Line 126: replace “wheter” by “whether”

Line 225: replace “antysimmetric” by “antisymmetric”

Line 321: replace “tinily” by “tiny”

Line 375” replace “homogeneus” by “homogeneous” and “unumbiguosly” by “unambiguously”  

Author Response

We thank the Reviewer 3 for his comments and useful suggestions received by our manuscript.

In the revised version, we have responded to the concerns raised by the reviewers as outlined in the present letter. In the following, we report detailed point-by-point reply to your comments for your convenience, the following colour code has been used: blue and italic: comments of the reviewer; black: our replies to the reviewer’s comments; red: modifications that were applied in the text to address the indications of the reviewer.

We think that this new amended version can be suitable for publication in Materials.

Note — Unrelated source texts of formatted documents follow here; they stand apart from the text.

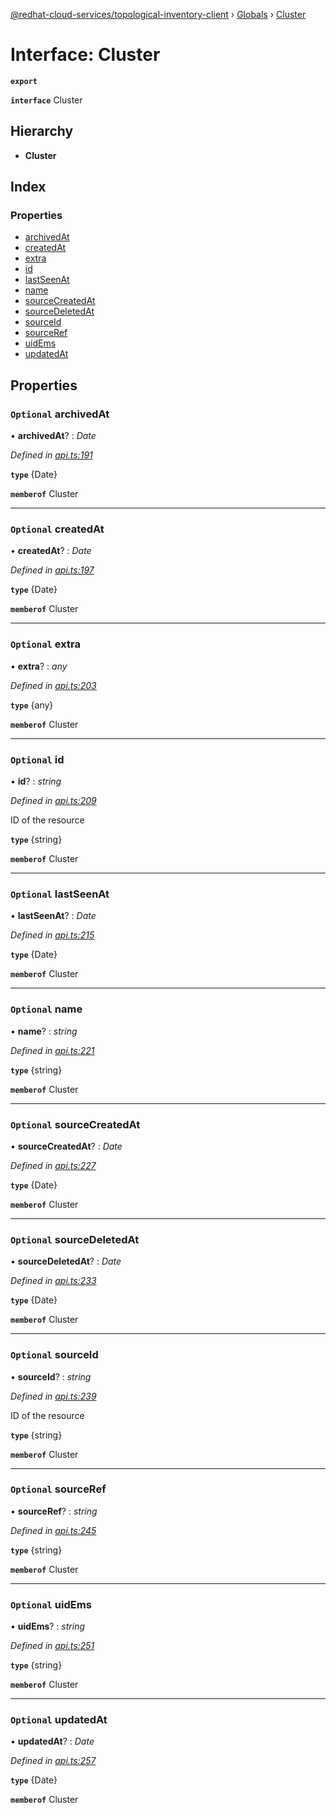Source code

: [@redhat-cloud-services/topological-inventory-client](../README.md) › [Globals](../globals.md) › [Cluster](cluster.md)

# Interface: Cluster

**`export`** 

**`interface`** Cluster

## Hierarchy

* **Cluster**

## Index

### Properties

* [archivedAt](cluster.md#optional-archivedat)
* [createdAt](cluster.md#optional-createdat)
* [extra](cluster.md#optional-extra)
* [id](cluster.md#optional-id)
* [lastSeenAt](cluster.md#optional-lastseenat)
* [name](cluster.md#optional-name)
* [sourceCreatedAt](cluster.md#optional-sourcecreatedat)
* [sourceDeletedAt](cluster.md#optional-sourcedeletedat)
* [sourceId](cluster.md#optional-sourceid)
* [sourceRef](cluster.md#optional-sourceref)
* [uidEms](cluster.md#optional-uidems)
* [updatedAt](cluster.md#optional-updatedat)

## Properties

### `Optional` archivedAt

• **archivedAt**? : *Date*

*Defined in [api.ts:191](https://github.com/RedHatInsights/javascript-clients/blob/master/packages/topological-inventory/api.ts#L191)*

**`type`** {Date}

**`memberof`** Cluster

___

### `Optional` createdAt

• **createdAt**? : *Date*

*Defined in [api.ts:197](https://github.com/RedHatInsights/javascript-clients/blob/master/packages/topological-inventory/api.ts#L197)*

**`type`** {Date}

**`memberof`** Cluster

___

### `Optional` extra

• **extra**? : *any*

*Defined in [api.ts:203](https://github.com/RedHatInsights/javascript-clients/blob/master/packages/topological-inventory/api.ts#L203)*

**`type`** {any}

**`memberof`** Cluster

___

### `Optional` id

• **id**? : *string*

*Defined in [api.ts:209](https://github.com/RedHatInsights/javascript-clients/blob/master/packages/topological-inventory/api.ts#L209)*

ID of the resource

**`type`** {string}

**`memberof`** Cluster

___

### `Optional` lastSeenAt

• **lastSeenAt**? : *Date*

*Defined in [api.ts:215](https://github.com/RedHatInsights/javascript-clients/blob/master/packages/topological-inventory/api.ts#L215)*

**`type`** {Date}

**`memberof`** Cluster

___

### `Optional` name

• **name**? : *string*

*Defined in [api.ts:221](https://github.com/RedHatInsights/javascript-clients/blob/master/packages/topological-inventory/api.ts#L221)*

**`type`** {string}

**`memberof`** Cluster

___

### `Optional` sourceCreatedAt

• **sourceCreatedAt**? : *Date*

*Defined in [api.ts:227](https://github.com/RedHatInsights/javascript-clients/blob/master/packages/topological-inventory/api.ts#L227)*

**`type`** {Date}

**`memberof`** Cluster

___

### `Optional` sourceDeletedAt

• **sourceDeletedAt**? : *Date*

*Defined in [api.ts:233](https://github.com/RedHatInsights/javascript-clients/blob/master/packages/topological-inventory/api.ts#L233)*

**`type`** {Date}

**`memberof`** Cluster

___

### `Optional` sourceId

• **sourceId**? : *string*

*Defined in [api.ts:239](https://github.com/RedHatInsights/javascript-clients/blob/master/packages/topological-inventory/api.ts#L239)*

ID of the resource

**`type`** {string}

**`memberof`** Cluster

___

### `Optional` sourceRef

• **sourceRef**? : *string*

*Defined in [api.ts:245](https://github.com/RedHatInsights/javascript-clients/blob/master/packages/topological-inventory/api.ts#L245)*

**`type`** {string}

**`memberof`** Cluster

___

### `Optional` uidEms

• **uidEms**? : *string*

*Defined in [api.ts:251](https://github.com/RedHatInsights/javascript-clients/blob/master/packages/topological-inventory/api.ts#L251)*

**`type`** {string}

**`memberof`** Cluster

___

### `Optional` updatedAt

• **updatedAt**? : *Date*

*Defined in [api.ts:257](https://github.com/RedHatInsights/javascript-clients/blob/master/packages/topological-inventory/api.ts#L257)*

**`type`** {Date}

**`memberof`** Cluster
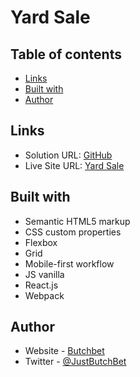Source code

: # Yard Sale

## Table of contents

- [Links](#links)
- [Built with](#built-with)
- [Author](#author)

## Links
- Solution URL: [GitHub](https://github.com/ButchBet/Yard-Sale)
- Live Site URL: [Yard Sale](https://yardsalebutchbet.vercel.app/)

## Built with
- Semantic HTML5 markup
- CSS custom properties
- Flexbox
- Grid
- Mobile-first workflow
- JS vanilla
- React.js
- Webpack

## Author
- Website - [Butchbet](none)
- Twitter - [@JustButchBet](https://twitter.com/JustButchBet)
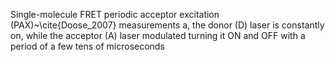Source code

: Single-molecule FRET periodic acceptor excitation (PAX)~\cite{Doose_2007} measurements a, the
donor (D) laser is constantly on, while the acceptor (A) laser modulated
turning it ON and OFF with a period of a few tens of microseconds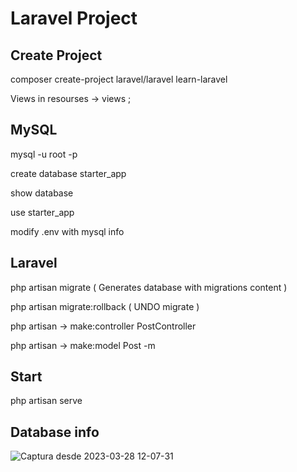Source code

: # Laravel Project

## Create Project

composer create-project laravel/laravel learn-laravel

Views in resourses -> views ;

## MySQL

mysql -u root -p

create database starter_app

show database

use starter_app

modify .env with mysql info

## Laravel

php artisan migrate ( Generates database with migrations content )

php artisan migrate:rollback ( UNDO migrate )

php artisan -> make:controller PostController

php artisan -> make:model Post -m

## Start 

php artisan serve


## Database info

![Captura desde 2023-03-28 12-07-31](https://user-images.githubusercontent.com/92500819/228283084-c37d7894-f4bd-4eb3-8ced-a093a064832c.png)
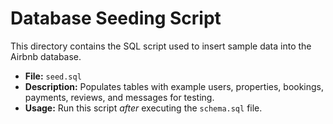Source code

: # Database Seeding Script

This directory contains the SQL script used to insert sample data into the Airbnb database.

- **File:** `seed.sql`
- **Description:** Populates tables with example users, properties, bookings, payments, reviews, and messages for testing.
- **Usage:** Run this script *after* executing the `schema.sql` file.
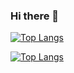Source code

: ### Hi there 👋

[![Top Langs](https://github-readme-stats.vercel.app/api/top-langs/?username=colmanfranco&langs_count=10)](https://github.com/anuraghazra/github-readme-stats)

[![Top Langs](https://github-readme-stats.vercel.app/api/top-langs/?username=colmanfranco&layout=compact)](https://github.com/anuraghazra/github-readme-stats)
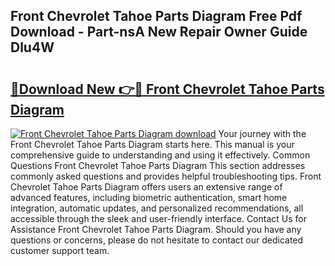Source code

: ## Front Chevrolet Tahoe Parts Diagram Free Pdf Download - Part-nsA New Repair Owner Guide Dlu4W

# <h2><a href="http://dfmjwba.blite.top/?on=Front+Chevrolet+Tahoe+Parts+Diagram">🔗Download New 👉🔴 Front Chevrolet Tahoe Parts Diagram</a></h2>

[![Front Chevrolet Tahoe Parts Diagram download](https://i.imgur.com/lujVjoI.png)](http://dfmjwba.blite.top/?on=Front+Chevrolet+Tahoe+Parts+Diagram)
Your journey with the Front Chevrolet Tahoe Parts Diagram starts here. This manual is your comprehensive guide to understanding and using it effectively. Common Questions Front Chevrolet Tahoe Parts Diagram This section addresses commonly asked questions and provides helpful troubleshooting tips. Front Chevrolet Tahoe Parts Diagram offers users an extensive range of advanced features, including biometric authentication, smart home integration, automatic updates, and personalized recommendations, all accessible through the sleek and user-friendly interface. Contact Us for Assistance Front Chevrolet Tahoe Parts Diagram. Should you have any questions or concerns, please do not hesitate to contact our dedicated customer support team.
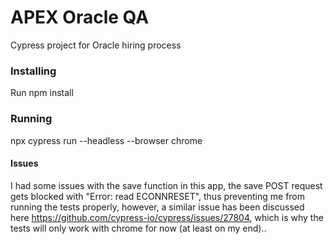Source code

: # APEX Oracle QA
Cypress project for Oracle hiring process

### Installing
Run npm install

### Running
npx cypress run --headless --browser chrome

#### Issues
I had some issues with the save function in this app, the save POST request gets blocked with "Error: read ECONNRESET", thus preventing me from running the
tests properly, however, a similar issue has been discussed here https://github.com/cypress-io/cypress/issues/27804, which is why the tests will only work with chrome for now (at least on my end)..
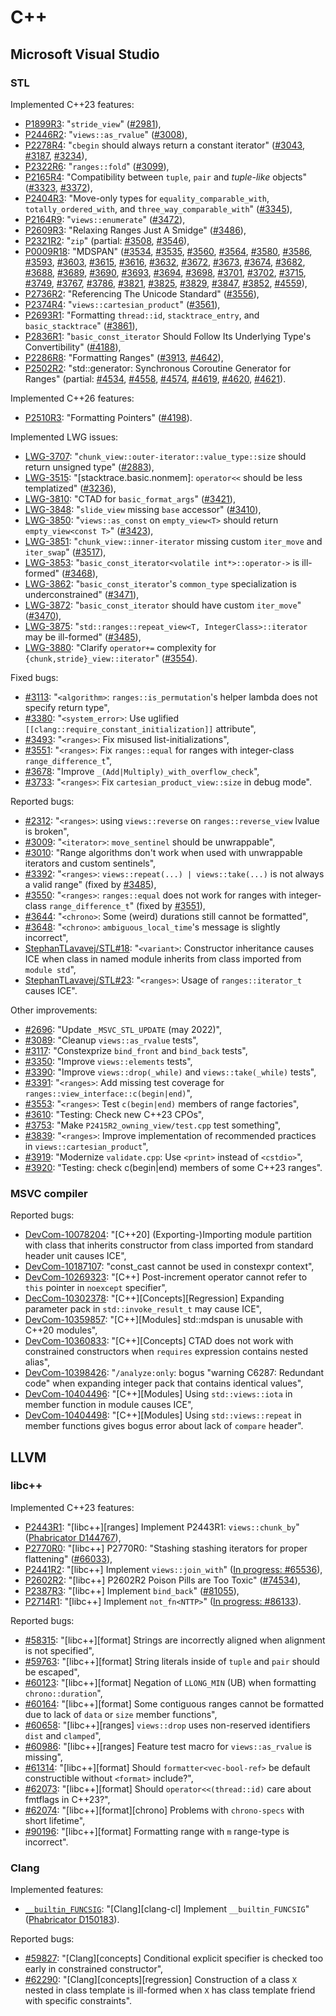 # C++

## Microsoft Visual Studio

### STL

Implemented C++23 features:

* [P1899R3](https://www.open-std.org/jtc1/sc22/wg21/docs/papers/2022/p1899r3): "`stride_view`" ([#2981](https://github.com/microsoft/STL/pull/2981)),
* [P2446R2](https://www.open-std.org/jtc1/sc22/wg21/docs/papers/2022/p2446r2): "`views::as_rvalue`" ([#3008](https://github.com/microsoft/STL/pull/3008)),
* [P2278R4](https://www.open-std.org/jtc1/sc22/wg21/docs/papers/2022/p2278r4): "`cbegin` should always return a constant iterator" ([#3043](https://github.com/microsoft/STL/pull/3043), [#3187](https://github.com/microsoft/STL/pull/3187), [#3234](https://github.com/microsoft/STL/pull/3234)),
* [P2322R6](https://www.open-std.org/jtc1/sc22/wg21/docs/papers/2022/p2322r6): "`ranges::fold`" ([#3099](https://github.com/microsoft/STL/pull/3099)),
* [P2165R4](https://www.open-std.org/jtc1/sc22/wg21/docs/papers/2022/p2165r4.pdf): "Compatibility between `tuple`, `pair` and *tuple-like* objects" ([#3323](https://github.com/microsoft/STL/pull/3323), [#3372](https://github.com/microsoft/STL/pull/3372)),
* [P2404R3](https://wg21.link/P2404R3): "Move-only types for `equality_comparable_with`, `totally_ordered_with`, and `three_way_comparable_with`" ([#3345](https://github.com/microsoft/STL/pull/3345)),
* [P2164R9](https://wg21.link/P2164R9): "`views::enumerate`" ([#3472](https://github.com/microsoft/STL/pull/3472)),
* [P2609R3](https://wg21.link/P2609R3): "Relaxing Ranges Just A Smidge" ([#3486](https://github.com/microsoft/STL/pull/3486)),
* [P2321R2](https://wg21.link/P2321R2): "`zip`" (partial: [#3508](https://github.com/microsoft/STL/pull/3508), [#3546](https://github.com/microsoft/STL/pull/3546)),
* [P0009R18](https://wg21.link/P0009R18): "MDSPAN" ([#3534](https://github.com/microsoft/STL/pull/3534), [#3535](https://github.com/microsoft/STL/pull/3535), [#3560](https://github.com/microsoft/STL/pull/3560), [#3564](https://github.com/microsoft/STL/pull/3564), [#3580](https://github.com/microsoft/STL/pull/3580), [#3586](https://github.com/microsoft/STL/pull/3586), [#3593](https://github.com/microsoft/STL/pull/3593), [#3603](https://github.com/microsoft/STL/pull/3603), [#3615](https://github.com/microsoft/STL/pull/3615), [#3616](https://github.com/microsoft/STL/pull/3616), [#3632](https://github.com/microsoft/STL/pull/3632), [#3672](https://github.com/microsoft/STL/pull/3672), [#3673](https://github.com/microsoft/STL/pull/3673), [#3674](https://github.com/microsoft/STL/pull/3674), [#3682](https://github.com/microsoft/STL/pull/3682), [#3688](https://github.com/microsoft/STL/pull/3688), [#3689](https://github.com/microsoft/STL/pull/3689), [#3690](https://github.com/microsoft/STL/pull/3690), [#3693](https://github.com/microsoft/STL/pull/3693), [#3694](https://github.com/microsoft/STL/pull/3694), [#3698](https://github.com/microsoft/STL/pull/3698), [#3701](https://github.com/microsoft/STL/pull/3701), [#3702](https://github.com/microsoft/STL/pull/3702), [#3715](https://github.com/microsoft/STL/pull/3715), [#3749](https://github.com/microsoft/STL/pull/3749), [#3767](https://github.com/microsoft/STL/pull/3767), [#3786](https://github.com/microsoft/STL/pull/3786), [#3821](https://github.com/microsoft/STL/pull/3821), [#3825](https://github.com/microsoft/STL/pull/3825), [#3829](https://github.com/microsoft/STL/pull/3829), [#3847](https://github.com/microsoft/STL/pull/3847), [#3852](https://github.com/microsoft/STL/pull/3852), [#4559](https://github.com/microsoft/STL/pull/4559)),
* [P2736R2](https://wg21.link/P2736R2): "Referencing The Unicode Standard" ([#3556](https://github.com/microsoft/STL/pull/3556)),
* [P2374R4](https://wg21.link/P2374R4): "`views::cartesian_product`" ([#3561](https://github.com/microsoft/STL/pull/3561)),
* [P2693R1](https://wg21.link/P2693R1): "Formatting `thread::id`, `stacktrace_entry`, and `basic_stacktrace`" ([#3861](https://github.com/microsoft/STL/pull/3861)),
* [P2836R1](https://wg21.link/P2836R1): "`basic_const_iterator` Should Follow Its Underlying Type's Convertibility" ([#4188](https://github.com/microsoft/STL/pull/4188)),
* [P2286R8](https://wg21.link/P2286R8): "Formatting Ranges" ([#3913](https://github.com/microsoft/STL/pull/3913), [#4642](https://github.com/microsoft/STL/pull/4642)),
* [P2502R2](https://wg21.link/P2502R2): "std::generator: Synchronous Coroutine Generator for Ranges" (partial: [#4534](https://github.com/microsoft/STL/pull/4534), [#4558](https://github.com/microsoft/STL/pull/4558), [#4574](https://github.com/microsoft/STL/pull/4574), [#4619](https://github.com/microsoft/STL/pull/4619), [#4620](https://github.com/microsoft/STL/pull/4620), [#4621](https://github.com/microsoft/STL/pull/4621)).

Implemented C++26 features:

* [P2510R3](https://wg21.link/P2510R3): "Formatting Pointers" ([#4198](https://github.com/microsoft/STL/pull/4198)).

Implemented LWG issues:

* [LWG-3707](https://cplusplus.github.io/LWG/issue3707): "`chunk_view::outer-iterator::value_type::size` should return unsigned type" ([#2883](https://github.com/microsoft/STL/pull/2883)),
* [LWG-3515](https://cplusplus.github.io/LWG/issue3515): "[stacktrace.basic.nonmem]: `operator<<` should be less templatized" ([#3236](https://github.com/microsoft/STL/pull/3236)),
* [LWG-3810](https://cplusplus.github.io/LWG/issue3810): "CTAD for `basic_format_args`" ([#3421](https://github.com/microsoft/STL/pull/3421)),
* [LWG-3848](https://cplusplus.github.io/LWG/issue3848): "`slide_view` missing `base` accessor" ([#3410](https://github.com/microsoft/STL/pull/3410)),
* [LWG-3850](https://cplusplus.github.io/LWG/issue3850): "`views::as_const` on `empty_view<T>` should return `empty_view<const T>`" ([#3423](https://github.com/microsoft/STL/pull/3423)),
* [LWG-3851](https://cplusplus.github.io/LWG/issue3851): "`chunk_view::inner-iterator` missing custom `iter_move` and `iter_swap`" ([#3517](https://github.com/microsoft/STL/pull/3517)),
* [LWG-3853](https://cplusplus.github.io/LWG/issue3853): "`basic_const_iterator<volatile int*>::operator->` is ill-formed" ([#3468](https://github.com/microsoft/STL/pull/3468)),
* [LWG-3862](https://cplusplus.github.io/LWG/issue3862): "`basic_const_iterator`'s `common_type` specialization is underconstrained" ([#3471](https://github.com/microsoft/STL/pull/3471)),
* [LWG-3872](https://cplusplus.github.io/LWG/issue3872): "`basic_const_iterator` should have custom `iter_move`" ([#3470](https://github.com/microsoft/STL/pull/3470)),
* [LWG-3875](https://cplusplus.github.io/LWG/issue3875): "`std::ranges::repeat_view<T, IntegerClass>::iterator` may be ill-formed" ([#3485](https://github.com/microsoft/STL/pull/3485)),
* [LWG-3880](https://cplusplus.github.io/LWG/issue3880): "Clarify `operator+=` complexity for `{chunk,stride}_view::iterator`" ([#3554](https://github.com/microsoft/STL/pull/3554)).

Fixed bugs:

* [#3113](https://github.com/microsoft/STL/pull/3113): "`<algorithm>`: `ranges::is_permutation`'s helper lambda does not specify return type",
* [#3380](https://github.com/microsoft/STL/pull/3380): "`<system_error>`: Use uglified `[[clang::require_constant_initialization]]` attribute",
* [#3493](https://github.com/microsoft/STL/pull/3493): "`<ranges>`: Fix misused list-initializations",
* [#3551](https://github.com/microsoft/STL/pull/3551): "`<ranges>`: Fix `ranges::equal` for ranges with integer-class `range_difference_t`",
* [#3678](https://github.com/microsoft/STL/pull/3678): "Improve `_(Add|Multiply)_with_overflow_check`",
* [#3733](https://github.com/microsoft/STL/pull/3733): "`<ranges>`: Fix `cartesian_product_view::size` in debug mode".

Reported bugs:

* [#2312](https://github.com/microsoft/STL/pull/2312): "`<ranges>`: using `views::reverse` on `ranges::reverse_view` lvalue is broken",
* [#3009](https://github.com/microsoft/STL/issues/3009): "`<iterator>`: `move_sentinel` should be unwrappable",
* [#3010](https://github.com/microsoft/STL/issues/3010): "Range algorithms don't work when used with unwrappable iterators and custom sentinels",
* [#3392](https://github.com/microsoft/STL/issues/3392): "`<ranges>`: `views::repeat(...) | views::take(...)` is not always a valid range" (fixed by [#3485](https://github.com/microsoft/STL/pull/3485)),
* [#3550](https://github.com/microsoft/STL/issues/3550): "`<ranges>`: `ranges::equal` does not work for ranges with integer-class `range_difference_t`" (fixed by [#3551](https://github.com/microsoft/STL/pull/3551)),
* [#3644](https://github.com/microsoft/STL/issues/3644): "`<chrono>`: Some (weird) durations still cannot be formatted",
* [#3648](https://github.com/microsoft/STL/issues/3648): "`<chrono>`: `ambiguous_local_time`'s message is slightly incorrect",
* [StephanTLavavej/STL#18](https://github.com/StephanTLavavej/STL/issues/18): "`<variant>`: Constructor inheritance causes ICE when class in named module inherits from class imported from `module std`",
* [StephanTLavavej/STL#23](https://github.com/StephanTLavavej/STL/issues/23): "`<ranges>`: Usage of `ranges::iterator_t` causes ICE".

Other improvements:

* [#2696](https://github.com/microsoft/STL/pull/2696): "Update `_MSVC_STL_UPDATE` (may 2022)",
* [#3089](https://github.com/microsoft/STL/pull/3089): "Cleanup `views::as_rvalue` tests",
* [#3117](https://github.com/microsoft/STL/pull/3117): "Constexprize `bind_front` and `bind_back` tests",
* [#3350](https://github.com/microsoft/STL/pull/3350): "Improve `views::elements` tests",
* [#3390](https://github.com/microsoft/STL/pull/3390): "Improve `views::drop(_while)` and `views::take(_while)` tests",
* [#3391](https://github.com/microsoft/STL/issues/3391): "`<ranges>`: Add missing test coverage for `ranges::view_interface::c(begin|end)`",
* [#3553](https://github.com/microsoft/STL/pull/3553): "`<ranges>`: Test `c(begin|end)` members of range factories",
* [#3610](https://github.com/microsoft/STL/pull/3610): "Testing: Check new C++23 CPOs",
* [#3753](https://github.com/microsoft/STL/pull/3753): "Make `P2415R2_owning_view/test.cpp` test something",
* [#3839](https://github.com/microsoft/STL/pull/3839): "`<ranges>`: Improve implementation of recommended practices in `views::cartesian_product`",
* [#3919](https://github.com/microsoft/STL/pull/3919): "Modernize `validate.cpp`: Use `<print>` instead of `<cstdio>`",
* [#3920](https://github.com/microsoft/STL/pull/3920): "Testing: check c(begin|end) members of some C++23 ranges".

### MSVC compiler

Reported bugs:

* [DevCom-10078204](https://developercommunity.visualstudio.com/t/10078204): "[C++20] (Exporting-)Importing module partition with class that inherits constructor from class imported from standard header unit causes ICE",
* [DevCom-10187107](https://developercommunity.visualstudio.com/t/10187107): "const_cast cannot be used in constexpr context",
* [DevCom-10269323](https://developercommunity.visualstudio.com/t/10269323): "[C++] Post-increment operator cannot refer to `this` pointer in `noexcept` specifier",
* [DecCom-10302378](https://developercommunity.visualstudio.com/t/10302378): "[C++][Concepts][Regression] Expanding parameter pack in `std::invoke_result_t` may cause ICE",
* [DevCom-10359857](https://developercommunity.visualstudio.com/t/10359857): "[C++][Modules] std::mdspan is unusable with C++20 modules",
* [DevCom-10360833](https://developercommunity.visualstudio.com/t/10360833): "[C++][Concepts] CTAD does not work with constrained constructors when `requires` expression contains nested alias",
* [DevCom-10398426](https://developercommunity.visualstudio.com/t/10398426): "`/analyze:only`: bogus "warning C6287: Redundant code" when expanding integer pack that contains identical values",
* [DevCom-10404496](https://developercommunity.visualstudio.com/t/10404496): "[C++][Modules] Using `std::views::iota` in member function in module causes ICE",
* [DevCom-10404498](https://developercommunity.visualstudio.com/t/10404498): "[C++][Modules] Using `std::views::repeat` in member functions gives bogus error about lack of `compare` header".

## LLVM

### libc++

Implemented C++23 features:

* [P2443R1](https://wg21.link/P2443R1): "\[libc++][ranges] Implement P2443R1: `views::chunk_by`" ([Phabricator D144767](https://reviews.llvm.org/D144767)),
* [P2770R0](https://wg21.link/P2770R0): "\[libc++] P2770R0: "Stashing stashing iterators for proper flattening" ([#66033](https://github.com/llvm/llvm-project/pull/66033)),
* [P2441R2](https://wg21.link/P2441R2): "\[libc++] Implement `views::join_with`" ([In progress: #65536](https://github.com/llvm/llvm-project/pull/65536)),
* [P2602R2](https://wg21.link/P2602R2): "\[libc++] P2602R2 Poison Pills are Too Toxic" ([#74534](https://github.com/llvm/llvm-project/pull/74534)),
* [P2387R3](https://wg21.link/P2387R3): "\[libc++] Implement `bind_back`" ([#81055](https://github.com/llvm/llvm-project/pull/81055)),
* [P2714R1](https://wg21.link/P2714R1): "\[libc++] Implement `not_fn<NTTP>`" ([In progress: #86133](https://github.com/llvm/llvm-project/pull/86133)).

Reported bugs:

* [#58315](https://github.com/llvm/llvm-project/issues/58315): "\[libc++][format] Strings are incorrectly aligned when alignment is not specified",
* [#59763](https://github.com/llvm/llvm-project/issues/59763): "\[libc++][format] String literals inside of `tuple` and `pair` should be escaped",
* [#60123](https://github.com/llvm/llvm-project/issues/60123): "\[libc++][format] Negation of `LLONG_MIN` (UB) when formatting `chrono::duration`",
* [#60164](https://github.com/llvm/llvm-project/issues/60164): "\[libc++][format] Some contiguous ranges cannot be formatted due to lack of `data` or `size` member functions",
* [#60658](https://github.com/llvm/llvm-project/issues/60658): "\[libc++][ranges] `views::drop` uses non-reserved identifiers `dist` and `clamped`",
* [#60986](https://github.com/llvm/llvm-project/issues/60986): "\[libc++][ranges] Feature test macro for `views::as_rvalue` is missing",
* [#61314](https://github.com/llvm/llvm-project/issues/61314): "\[libc++][format] Should `formatter<vec-bool-ref>` be default constructible without `<format>` include?",
* [#62073](https://github.com/llvm/llvm-project/issues/62073): "\[libc++][format] Should `operator<<(thread::id)` care about fmtflags in C++23?",
* [#62074](https://github.com/llvm/llvm-project/issues/62074): "\[libc++]\[format][chrono] Problems with `chrono-specs` with short lifetime",
* [#90196](https://github.com/llvm/llvm-project/issues/90196): "\[libc++][format] Formatting range with `m` range-type is incorrect".

### Clang

Implemented features:

* [`__builtin_FUNCSIG`](https://github.com/llvm/llvm-project/issues/58951): "\[Clang][clang-cl] Implement `__builtin_FUNCSIG`" ([Phabricator D150183](https://reviews.llvm.org/D150183)).

Reported bugs:

* [#59827](https://github.com/llvm/llvm-project/issues/59827): "\[Clang][concepts] Conditional explicit specifier is checked too early in constrained constructor",
* [#62290](https://github.com/llvm/llvm-project/issues/62290): "\[Clang]\[concepts][regression] Construction of a class `X` nested in class template is ill-formed when `X` has class template friend with specific constraints".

Torino, 17^th January 2022.

Yours sincerely,

Maddalena D’Amore (on behalf of all the authors).

Reviewer: 3

1) Comment – In this paper, the authors describe the effect of adsorption and binding of the electron donor ethyl - benzoate on Ziegler-Natta polymerization catalytic nanosystem by DFT calculations. The investigation was performed with nanopalates of 50 MgCl₂ and 50MgCl₂ /3TiCl₄ The authors have used simulations of vibrational and Raman spectroscopy to identify the binding process or the formation of homogeneous-like catalytic species. The results reported in this paper are important and can give new opportunities for designing proper polymerizations catalysts. The paper can be published after the following corrections: Separate the section of Discussion and Conclusions. It is much better to have a separate section for conclusions that summarizes also the main findings. Correct the following typos:

 

Line 14: replace “heterogenous” by “heterogeneous”

Line 14: replace “determing” by “determining”

Line 50: replace “aspecific” by “specific”

Line 62: replace “analize” by “analysis”

Line 126: replace “wheter” by “whether”

Line 225: replace “antysimmetric” by “antisymmetric”

Line 321: replace “tinily” by “tiny”

Line 375” replace “homogeneus” by “homogeneous” and “unumbiguosly” by “unambiguously”

 

Authors’ reply – We thanks the referee for the accurate revision and very positive evaluation of manuscript. We separated the discussion section from the conclusions, namely summary and perspectives. All the listed typos have been replaced according to reviewer’s suggestions, except the “aspecific” that is right.

 

Round 2

Reviewer 1 Report

The manuscript was significantly improved, and the authors successfully addressed the questions and comments from the previous review. Therefore, this new version is suitable for publication in Materials.